Port Gamble S’Klallam Tribe keeps eye on cleanup work

The Port Gamble S’Klallam Tribe is keeping a close eye on the cleanup work taking place in the old logging town of Port Gamble and its adjacent shoreline.

The Kitsap Sun wrote an update recently on the two-year project to clean up the former mill site, located across the water from the tribe’s reservation.

A significant part of the project is removing 6,000 creosote pilings. Creosote preserves the wood but the chemicals have proven to be problematic for the health of fish and other marine life.

From the Sun, the tribe’s chairman, Jeromy Sullivan, emphasizes the importance of removing the pilings:

“The biggest source of what’s damaging the bay will be gone,” said Port Gamble S’Klallam Tribe Chairman Jeromy Sullivan, whose reservation is across the bay from the mill site.

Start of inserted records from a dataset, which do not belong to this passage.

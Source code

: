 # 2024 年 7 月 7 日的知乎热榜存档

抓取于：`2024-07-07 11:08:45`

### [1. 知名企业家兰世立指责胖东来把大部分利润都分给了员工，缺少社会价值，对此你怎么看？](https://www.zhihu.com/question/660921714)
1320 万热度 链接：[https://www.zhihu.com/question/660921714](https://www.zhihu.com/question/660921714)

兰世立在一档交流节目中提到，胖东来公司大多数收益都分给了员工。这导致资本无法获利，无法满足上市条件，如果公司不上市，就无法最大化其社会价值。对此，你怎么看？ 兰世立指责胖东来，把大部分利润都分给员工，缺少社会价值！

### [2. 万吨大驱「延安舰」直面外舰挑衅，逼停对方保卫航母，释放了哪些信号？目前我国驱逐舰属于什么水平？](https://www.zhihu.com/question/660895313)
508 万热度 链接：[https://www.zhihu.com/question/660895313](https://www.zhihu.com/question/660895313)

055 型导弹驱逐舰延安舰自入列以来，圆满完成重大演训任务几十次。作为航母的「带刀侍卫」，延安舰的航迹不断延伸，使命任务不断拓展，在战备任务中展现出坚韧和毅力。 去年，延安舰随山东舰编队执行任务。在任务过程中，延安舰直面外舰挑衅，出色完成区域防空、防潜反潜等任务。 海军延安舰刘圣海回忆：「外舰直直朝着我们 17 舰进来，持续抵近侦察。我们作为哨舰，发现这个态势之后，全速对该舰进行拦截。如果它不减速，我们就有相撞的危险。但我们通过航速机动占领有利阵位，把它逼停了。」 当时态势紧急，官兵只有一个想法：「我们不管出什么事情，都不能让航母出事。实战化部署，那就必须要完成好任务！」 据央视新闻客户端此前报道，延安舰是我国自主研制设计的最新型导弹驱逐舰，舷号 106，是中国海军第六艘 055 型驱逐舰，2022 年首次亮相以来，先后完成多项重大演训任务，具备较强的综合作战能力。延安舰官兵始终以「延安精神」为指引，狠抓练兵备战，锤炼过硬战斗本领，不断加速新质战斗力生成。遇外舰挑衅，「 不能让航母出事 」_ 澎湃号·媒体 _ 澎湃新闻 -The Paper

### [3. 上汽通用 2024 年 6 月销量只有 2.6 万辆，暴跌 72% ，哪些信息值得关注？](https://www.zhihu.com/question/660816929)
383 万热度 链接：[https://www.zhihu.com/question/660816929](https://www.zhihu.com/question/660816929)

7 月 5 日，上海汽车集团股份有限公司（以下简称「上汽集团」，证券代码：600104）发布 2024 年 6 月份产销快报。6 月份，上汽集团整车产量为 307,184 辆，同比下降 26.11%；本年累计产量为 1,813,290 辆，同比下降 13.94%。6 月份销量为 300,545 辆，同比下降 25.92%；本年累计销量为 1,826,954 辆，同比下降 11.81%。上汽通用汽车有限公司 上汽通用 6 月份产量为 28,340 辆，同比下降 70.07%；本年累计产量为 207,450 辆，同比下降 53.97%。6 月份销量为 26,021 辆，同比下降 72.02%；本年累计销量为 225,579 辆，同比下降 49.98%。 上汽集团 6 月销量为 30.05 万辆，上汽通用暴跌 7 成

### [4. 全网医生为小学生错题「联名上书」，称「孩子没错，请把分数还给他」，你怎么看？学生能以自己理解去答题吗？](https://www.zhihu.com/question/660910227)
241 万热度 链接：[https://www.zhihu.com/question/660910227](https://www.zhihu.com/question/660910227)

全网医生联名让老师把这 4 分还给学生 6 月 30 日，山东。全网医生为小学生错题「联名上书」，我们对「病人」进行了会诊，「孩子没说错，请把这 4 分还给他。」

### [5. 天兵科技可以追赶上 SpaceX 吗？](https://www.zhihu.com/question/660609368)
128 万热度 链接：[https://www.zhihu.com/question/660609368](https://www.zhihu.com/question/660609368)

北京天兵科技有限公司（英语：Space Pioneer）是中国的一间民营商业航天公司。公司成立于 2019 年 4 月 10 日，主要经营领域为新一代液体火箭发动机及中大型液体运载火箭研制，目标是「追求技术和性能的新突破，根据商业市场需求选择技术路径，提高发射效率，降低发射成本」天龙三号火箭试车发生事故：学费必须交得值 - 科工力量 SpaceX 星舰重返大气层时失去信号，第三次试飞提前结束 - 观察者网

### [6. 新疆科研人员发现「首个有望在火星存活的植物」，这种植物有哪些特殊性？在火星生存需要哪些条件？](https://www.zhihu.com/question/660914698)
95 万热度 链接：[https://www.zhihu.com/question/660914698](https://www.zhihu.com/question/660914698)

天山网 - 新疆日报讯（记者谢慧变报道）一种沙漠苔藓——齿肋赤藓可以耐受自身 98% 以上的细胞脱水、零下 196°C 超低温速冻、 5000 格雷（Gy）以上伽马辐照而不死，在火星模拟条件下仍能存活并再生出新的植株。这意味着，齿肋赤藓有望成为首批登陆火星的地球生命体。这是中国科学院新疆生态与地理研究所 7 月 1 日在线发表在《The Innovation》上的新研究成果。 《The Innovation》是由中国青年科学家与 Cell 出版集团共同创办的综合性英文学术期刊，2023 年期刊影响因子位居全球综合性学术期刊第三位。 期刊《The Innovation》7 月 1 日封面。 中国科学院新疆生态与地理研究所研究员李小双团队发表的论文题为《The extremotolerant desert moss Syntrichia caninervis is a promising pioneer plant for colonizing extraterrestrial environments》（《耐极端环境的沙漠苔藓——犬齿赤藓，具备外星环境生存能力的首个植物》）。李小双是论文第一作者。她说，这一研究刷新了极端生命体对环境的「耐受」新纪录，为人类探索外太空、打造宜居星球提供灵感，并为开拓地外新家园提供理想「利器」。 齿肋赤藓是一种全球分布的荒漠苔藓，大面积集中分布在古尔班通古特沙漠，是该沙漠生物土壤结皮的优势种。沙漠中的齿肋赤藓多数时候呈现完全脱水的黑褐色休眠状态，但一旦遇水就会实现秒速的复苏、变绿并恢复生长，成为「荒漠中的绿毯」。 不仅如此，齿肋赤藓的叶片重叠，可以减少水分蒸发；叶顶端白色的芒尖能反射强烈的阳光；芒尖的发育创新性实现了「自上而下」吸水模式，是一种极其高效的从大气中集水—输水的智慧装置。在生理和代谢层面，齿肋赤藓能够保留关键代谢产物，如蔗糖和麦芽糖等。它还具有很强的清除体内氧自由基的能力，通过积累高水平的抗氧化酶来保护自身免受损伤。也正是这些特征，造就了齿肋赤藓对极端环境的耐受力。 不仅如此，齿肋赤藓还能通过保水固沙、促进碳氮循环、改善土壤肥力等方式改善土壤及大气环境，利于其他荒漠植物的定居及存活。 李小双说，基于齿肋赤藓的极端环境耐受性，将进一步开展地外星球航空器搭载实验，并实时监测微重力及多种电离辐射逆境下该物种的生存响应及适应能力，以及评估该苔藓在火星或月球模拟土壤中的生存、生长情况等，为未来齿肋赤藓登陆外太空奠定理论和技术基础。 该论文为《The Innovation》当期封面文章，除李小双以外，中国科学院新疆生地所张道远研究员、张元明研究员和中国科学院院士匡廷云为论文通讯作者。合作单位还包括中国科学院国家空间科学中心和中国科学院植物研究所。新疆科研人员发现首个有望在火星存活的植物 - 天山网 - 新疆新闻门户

Tribal members have harvested shellfish from the bay despite closures and other warnings about contamination.

 

“People need to put food on the table,” he said. “Crab, butter clams, horse clams — these are all staples of our diet, but there’s been real concern about the health of people taking food from the bay.”

 

Sullivan is looking forward to working with Ecology and Pope Resources on a host of restoration projects — many of which have been underway for years.

 

The tribe already has supported studies of herring and mussel populations in the bay, as well as eelgrass restoration efforts. The tribe also spent 2014 and 2015 removing derelict boats, cars and its own dilapidated pier from the reservation and Point Julia. Most recently, the tribe received $1.5 million from the state to further its restoration efforts by purchasing development rights of property at Port Gamble Bay and develop a restoration plan to restore coastal processes in the bay. The North Kitsap Herald recently explored this new development  in more detail.